- _Data under study_
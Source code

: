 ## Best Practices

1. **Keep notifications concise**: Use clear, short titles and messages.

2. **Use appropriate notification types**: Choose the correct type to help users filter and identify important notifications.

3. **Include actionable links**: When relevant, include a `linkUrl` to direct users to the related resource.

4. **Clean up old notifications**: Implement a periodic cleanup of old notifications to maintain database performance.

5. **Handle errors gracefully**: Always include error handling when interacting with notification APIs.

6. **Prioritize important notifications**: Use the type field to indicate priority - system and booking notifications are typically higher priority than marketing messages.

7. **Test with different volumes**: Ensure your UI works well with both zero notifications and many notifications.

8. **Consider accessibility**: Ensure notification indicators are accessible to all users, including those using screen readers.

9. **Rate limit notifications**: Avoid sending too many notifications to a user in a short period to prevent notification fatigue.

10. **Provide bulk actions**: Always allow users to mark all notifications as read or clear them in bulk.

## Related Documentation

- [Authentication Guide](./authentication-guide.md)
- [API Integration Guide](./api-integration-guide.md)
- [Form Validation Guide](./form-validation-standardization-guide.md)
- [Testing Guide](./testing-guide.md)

==

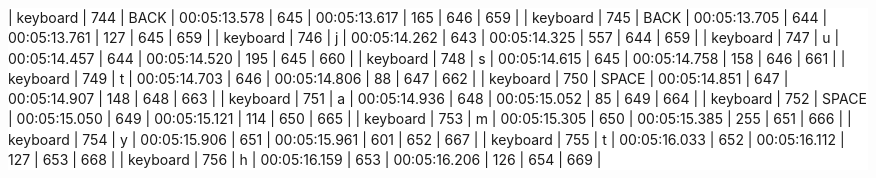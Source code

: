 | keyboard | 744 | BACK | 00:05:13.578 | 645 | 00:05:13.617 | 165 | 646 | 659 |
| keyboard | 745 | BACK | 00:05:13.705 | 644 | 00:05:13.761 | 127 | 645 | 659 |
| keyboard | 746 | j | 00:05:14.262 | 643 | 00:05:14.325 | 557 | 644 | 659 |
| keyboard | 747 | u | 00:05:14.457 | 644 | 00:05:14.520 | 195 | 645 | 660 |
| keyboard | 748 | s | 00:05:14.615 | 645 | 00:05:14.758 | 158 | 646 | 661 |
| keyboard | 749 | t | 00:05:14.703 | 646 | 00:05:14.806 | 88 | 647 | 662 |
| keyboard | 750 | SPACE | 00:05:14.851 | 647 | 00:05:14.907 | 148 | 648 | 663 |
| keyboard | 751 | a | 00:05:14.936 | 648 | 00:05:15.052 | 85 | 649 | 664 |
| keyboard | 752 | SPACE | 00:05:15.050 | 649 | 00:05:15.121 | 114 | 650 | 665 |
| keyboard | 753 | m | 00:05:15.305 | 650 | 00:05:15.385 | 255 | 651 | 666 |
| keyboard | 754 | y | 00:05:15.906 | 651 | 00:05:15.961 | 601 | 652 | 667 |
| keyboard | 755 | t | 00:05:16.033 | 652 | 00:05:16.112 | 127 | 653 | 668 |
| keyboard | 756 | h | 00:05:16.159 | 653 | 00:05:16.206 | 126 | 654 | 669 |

- _Assignment_
Lines from the records above that hold "SPACE" are the ones to list.

- _Solution for this exercise_
| keyboard | 750 | SPACE | 00:05:14.851 | 647 | 00:05:14.907 | 148 | 648 | 663 |
| keyboard | 752 | SPACE | 00:05:15.050 | 649 | 00:05:15.121 | 114 | 650 | 665 |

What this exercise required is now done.